What is needed: Go through the entries below from the first line and output each one exactly, up to and including the line with "- Stream-based handling".

(Saved data entries)
○ ○ ○

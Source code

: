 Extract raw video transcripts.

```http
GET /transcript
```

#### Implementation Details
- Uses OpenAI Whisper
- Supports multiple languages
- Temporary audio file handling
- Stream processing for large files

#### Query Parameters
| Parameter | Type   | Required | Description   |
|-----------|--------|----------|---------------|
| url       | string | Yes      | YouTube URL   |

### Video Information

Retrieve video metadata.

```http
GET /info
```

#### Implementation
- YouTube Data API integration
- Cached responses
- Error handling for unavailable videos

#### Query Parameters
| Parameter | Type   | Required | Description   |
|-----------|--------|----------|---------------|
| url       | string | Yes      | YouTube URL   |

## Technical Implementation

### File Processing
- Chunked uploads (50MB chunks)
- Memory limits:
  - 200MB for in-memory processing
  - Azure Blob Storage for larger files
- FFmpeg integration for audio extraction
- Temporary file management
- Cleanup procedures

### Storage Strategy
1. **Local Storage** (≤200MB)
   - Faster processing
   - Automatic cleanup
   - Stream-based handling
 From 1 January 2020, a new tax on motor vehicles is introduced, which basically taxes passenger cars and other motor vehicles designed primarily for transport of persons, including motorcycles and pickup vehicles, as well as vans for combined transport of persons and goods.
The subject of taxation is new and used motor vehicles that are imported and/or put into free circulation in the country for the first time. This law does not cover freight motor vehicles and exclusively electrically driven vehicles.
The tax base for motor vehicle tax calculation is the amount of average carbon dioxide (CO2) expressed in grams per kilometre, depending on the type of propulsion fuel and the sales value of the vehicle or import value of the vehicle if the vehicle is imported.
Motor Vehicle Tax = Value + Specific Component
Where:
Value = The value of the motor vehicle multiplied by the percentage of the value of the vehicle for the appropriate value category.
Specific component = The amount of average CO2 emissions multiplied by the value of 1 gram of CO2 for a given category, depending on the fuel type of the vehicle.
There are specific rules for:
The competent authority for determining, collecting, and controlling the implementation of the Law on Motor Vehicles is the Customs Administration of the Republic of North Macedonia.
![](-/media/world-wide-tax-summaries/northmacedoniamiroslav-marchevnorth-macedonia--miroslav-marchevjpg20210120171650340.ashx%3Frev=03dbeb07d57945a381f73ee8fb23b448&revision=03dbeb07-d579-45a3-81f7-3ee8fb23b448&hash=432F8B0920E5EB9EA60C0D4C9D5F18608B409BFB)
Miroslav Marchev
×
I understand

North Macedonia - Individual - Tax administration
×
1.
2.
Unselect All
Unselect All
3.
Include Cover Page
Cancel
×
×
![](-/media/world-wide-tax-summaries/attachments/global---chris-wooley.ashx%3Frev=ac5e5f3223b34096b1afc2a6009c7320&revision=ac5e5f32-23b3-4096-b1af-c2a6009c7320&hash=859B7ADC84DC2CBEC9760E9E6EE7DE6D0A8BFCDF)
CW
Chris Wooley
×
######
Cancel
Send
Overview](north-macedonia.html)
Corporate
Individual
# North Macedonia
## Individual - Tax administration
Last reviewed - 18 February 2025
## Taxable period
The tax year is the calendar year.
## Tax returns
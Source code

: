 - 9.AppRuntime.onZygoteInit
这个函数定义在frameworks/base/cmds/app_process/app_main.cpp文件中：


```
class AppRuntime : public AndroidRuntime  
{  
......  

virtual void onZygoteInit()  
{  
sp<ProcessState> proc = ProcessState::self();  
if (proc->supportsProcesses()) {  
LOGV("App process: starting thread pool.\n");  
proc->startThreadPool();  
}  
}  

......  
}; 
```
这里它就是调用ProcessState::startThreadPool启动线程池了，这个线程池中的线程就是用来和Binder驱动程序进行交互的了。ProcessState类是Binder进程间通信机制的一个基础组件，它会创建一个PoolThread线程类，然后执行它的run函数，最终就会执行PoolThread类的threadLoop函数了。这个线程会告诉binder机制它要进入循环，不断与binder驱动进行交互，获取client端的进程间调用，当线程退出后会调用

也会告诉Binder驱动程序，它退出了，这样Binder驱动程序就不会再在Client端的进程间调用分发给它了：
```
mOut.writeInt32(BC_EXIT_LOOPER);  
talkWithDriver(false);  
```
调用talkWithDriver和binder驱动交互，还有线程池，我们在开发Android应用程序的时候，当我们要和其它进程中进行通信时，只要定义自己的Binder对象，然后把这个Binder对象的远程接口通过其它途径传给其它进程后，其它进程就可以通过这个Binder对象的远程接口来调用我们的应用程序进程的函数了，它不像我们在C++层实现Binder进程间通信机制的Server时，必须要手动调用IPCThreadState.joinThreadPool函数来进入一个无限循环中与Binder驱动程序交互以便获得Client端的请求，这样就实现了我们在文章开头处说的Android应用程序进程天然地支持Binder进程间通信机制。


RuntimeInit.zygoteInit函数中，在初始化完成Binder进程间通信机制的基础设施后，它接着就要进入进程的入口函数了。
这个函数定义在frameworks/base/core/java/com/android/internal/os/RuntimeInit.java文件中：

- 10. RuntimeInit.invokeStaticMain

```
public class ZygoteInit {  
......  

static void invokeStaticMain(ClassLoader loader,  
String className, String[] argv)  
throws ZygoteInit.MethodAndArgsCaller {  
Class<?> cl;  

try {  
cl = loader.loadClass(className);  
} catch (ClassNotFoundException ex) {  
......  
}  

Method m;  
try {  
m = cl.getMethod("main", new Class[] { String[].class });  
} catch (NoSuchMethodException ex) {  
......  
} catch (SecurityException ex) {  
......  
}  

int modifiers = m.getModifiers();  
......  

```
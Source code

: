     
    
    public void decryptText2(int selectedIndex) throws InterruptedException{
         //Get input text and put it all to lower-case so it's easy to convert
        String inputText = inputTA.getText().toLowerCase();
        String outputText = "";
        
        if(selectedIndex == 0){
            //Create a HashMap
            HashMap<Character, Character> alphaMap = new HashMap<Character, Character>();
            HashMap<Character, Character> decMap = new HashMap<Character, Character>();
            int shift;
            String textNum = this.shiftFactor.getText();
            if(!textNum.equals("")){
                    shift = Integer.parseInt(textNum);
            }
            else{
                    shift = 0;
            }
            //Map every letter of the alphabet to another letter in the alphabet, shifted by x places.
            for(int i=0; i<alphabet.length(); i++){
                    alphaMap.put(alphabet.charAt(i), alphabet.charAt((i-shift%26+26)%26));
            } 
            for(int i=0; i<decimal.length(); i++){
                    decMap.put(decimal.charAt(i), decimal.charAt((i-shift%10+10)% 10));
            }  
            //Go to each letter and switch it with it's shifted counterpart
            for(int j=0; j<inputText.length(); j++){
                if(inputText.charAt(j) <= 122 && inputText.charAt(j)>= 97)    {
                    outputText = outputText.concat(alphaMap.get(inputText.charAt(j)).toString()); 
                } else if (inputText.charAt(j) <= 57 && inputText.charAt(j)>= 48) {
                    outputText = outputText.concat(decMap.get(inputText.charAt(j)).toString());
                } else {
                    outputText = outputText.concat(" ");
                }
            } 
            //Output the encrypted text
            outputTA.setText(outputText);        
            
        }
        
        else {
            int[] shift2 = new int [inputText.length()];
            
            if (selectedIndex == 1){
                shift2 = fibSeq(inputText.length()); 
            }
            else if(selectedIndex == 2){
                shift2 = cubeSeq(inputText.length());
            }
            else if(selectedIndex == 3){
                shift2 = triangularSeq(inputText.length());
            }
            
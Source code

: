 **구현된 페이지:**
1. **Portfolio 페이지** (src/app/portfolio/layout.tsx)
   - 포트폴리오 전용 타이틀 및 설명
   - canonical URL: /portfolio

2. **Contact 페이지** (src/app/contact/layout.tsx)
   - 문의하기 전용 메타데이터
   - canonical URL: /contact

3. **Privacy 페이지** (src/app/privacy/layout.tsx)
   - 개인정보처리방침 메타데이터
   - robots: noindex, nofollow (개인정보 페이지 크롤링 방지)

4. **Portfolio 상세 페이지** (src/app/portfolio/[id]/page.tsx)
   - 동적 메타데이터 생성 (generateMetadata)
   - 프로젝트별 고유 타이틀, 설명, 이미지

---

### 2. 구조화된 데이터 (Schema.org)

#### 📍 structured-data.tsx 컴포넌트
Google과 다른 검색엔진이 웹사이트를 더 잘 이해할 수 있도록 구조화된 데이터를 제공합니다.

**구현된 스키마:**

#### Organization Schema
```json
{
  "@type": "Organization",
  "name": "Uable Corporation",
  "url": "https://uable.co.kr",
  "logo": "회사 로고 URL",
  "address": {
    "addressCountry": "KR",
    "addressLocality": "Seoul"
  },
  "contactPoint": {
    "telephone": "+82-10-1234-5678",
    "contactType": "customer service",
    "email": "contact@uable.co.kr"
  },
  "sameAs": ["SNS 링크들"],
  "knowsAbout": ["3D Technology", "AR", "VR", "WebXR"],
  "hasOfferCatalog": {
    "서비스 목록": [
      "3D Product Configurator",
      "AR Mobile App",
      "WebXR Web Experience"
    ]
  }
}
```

○ ○ ○

Task response:
Source code

: Extract raw video transcripts.

```http
GET /transcript
```

#### Implementation Details
- Uses OpenAI Whisper
- Supports multiple languages
- Temporary audio file handling
- Stream processing for large files

#### Query Parameters
| Parameter | Type   | Required | Description   |
|-----------|--------|----------|---------------|
| url       | string | Yes      | YouTube URL   |

### Video Information

Retrieve video metadata.

```http
GET /info
```

#### Implementation
- YouTube Data API integration
- Cached responses
- Error handling for unavailable videos

#### Query Parameters
| Parameter | Type   | Required | Description   |
|-----------|--------|----------|---------------|
| url       | string | Yes      | YouTube URL   |

## Technical Implementation

### File Processing
- Chunked uploads (50MB chunks)
- Memory limits:
  - 200MB for in-memory processing
  - Azure Blob Storage for larger files
- FFmpeg integration for audio extraction
- Temporary file management
- Cleanup procedures

### Storage Strategy
1. **Local Storage** (≤200MB)
   - Faster processing
   - Automatic cleanup
   - Stream-based handling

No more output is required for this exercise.